Стихотворение, как и предыдущее, обращено непосредственно к Ахматовой. Но здесь речь не о фатальном единстве поэтов, а о прямо противоположном сопоставлении.
Ты, срывающая покров
С катафалков и с колыбелей,
Разъярительница ветров,
Насылательница метелей,Лихорадок, стихов и войн,
— Чернокнижница! — Крепостница! —
Я заслышала грозный вой
Львов, вещающих колесницу.Слышу страстные голоса —
И один, что молчит упорно.
Вижу красные паруса —
И один — между ними — черный.Океаном ли правишь путь,
Или воздухом — всею грудью
Жду, как солнцу, подставив грудь
Смертоносному правосудью.
26 июня 1916
Первые же строки звучат как порицание:
Ты, срывающая покров
С катафалков и с колыбелей
Катафалки и колыбели — сакральные атрибуты, берегущие тайну смерти и рождения. Срывать с них покров значит дерзко обнажать эти тайны, делать их доступными людскому взору и обсуждению, лишать их защитной силы.
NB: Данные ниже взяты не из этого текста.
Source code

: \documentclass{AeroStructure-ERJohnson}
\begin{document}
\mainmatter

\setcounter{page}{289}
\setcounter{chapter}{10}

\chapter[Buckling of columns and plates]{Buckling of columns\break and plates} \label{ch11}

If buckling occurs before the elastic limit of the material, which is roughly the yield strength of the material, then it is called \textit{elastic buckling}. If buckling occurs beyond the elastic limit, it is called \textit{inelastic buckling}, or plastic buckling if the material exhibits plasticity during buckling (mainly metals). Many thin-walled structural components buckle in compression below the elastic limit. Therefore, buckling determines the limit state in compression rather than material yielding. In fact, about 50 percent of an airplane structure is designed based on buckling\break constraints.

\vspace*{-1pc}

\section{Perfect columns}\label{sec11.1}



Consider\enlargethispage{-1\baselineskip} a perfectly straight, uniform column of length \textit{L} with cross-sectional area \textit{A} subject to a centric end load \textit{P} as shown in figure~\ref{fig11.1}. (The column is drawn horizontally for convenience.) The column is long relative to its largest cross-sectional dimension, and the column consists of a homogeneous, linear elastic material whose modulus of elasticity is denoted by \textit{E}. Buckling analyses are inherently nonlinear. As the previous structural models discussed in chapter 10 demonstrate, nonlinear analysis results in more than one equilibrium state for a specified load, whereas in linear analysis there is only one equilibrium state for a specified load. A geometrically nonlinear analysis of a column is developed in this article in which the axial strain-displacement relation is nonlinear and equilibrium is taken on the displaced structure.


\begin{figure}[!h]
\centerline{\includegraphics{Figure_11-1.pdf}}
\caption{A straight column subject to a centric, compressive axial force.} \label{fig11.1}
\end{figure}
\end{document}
Описание качеств героини распространяется на другие сферы ее влияния. Она, оказывается —
Разъярительница ветров,
Насылательница метелей
Ахматова в своей поэтической ипостаси предстает не как стихийное явление, не часть природы, а как высшая сила, управляющая самыми суровыми ее проявлениями.
Но и это не предел ее могущественного влияния. Она же — источник
Лихорадок, стихов и войн,
то есть причина глобальных катаклизмов, которые как совершаются в отдельных телах и душах, так и отражаются на существовании целых народов.
Перечисление свойств завершается определениями, которые звучат, как приговор после прокурорского монолога:
— Чернокнижница! — Крепостница! —
Эпитеты квалифицируют образ Ахматовой как магическую, темную, всеподавляющую силу.
Развитие мотива подходит к апофеозу, готовит явление богини, словно вызванной заклинаниями, звучащими не как восхваления, а как проклятия:
Я заслышала грозный вой
Львов, вещающих колесницу.
Эта картина, как указывает Р. С. Войтехович, связывает Ахматову с
«Гекатой, покровительницей чернокнижия и колдовства <…> она едет по земле на колеснице, запряженной львами (или львы предупреждают о ее колеснице)» (Войтехович: 438, 445).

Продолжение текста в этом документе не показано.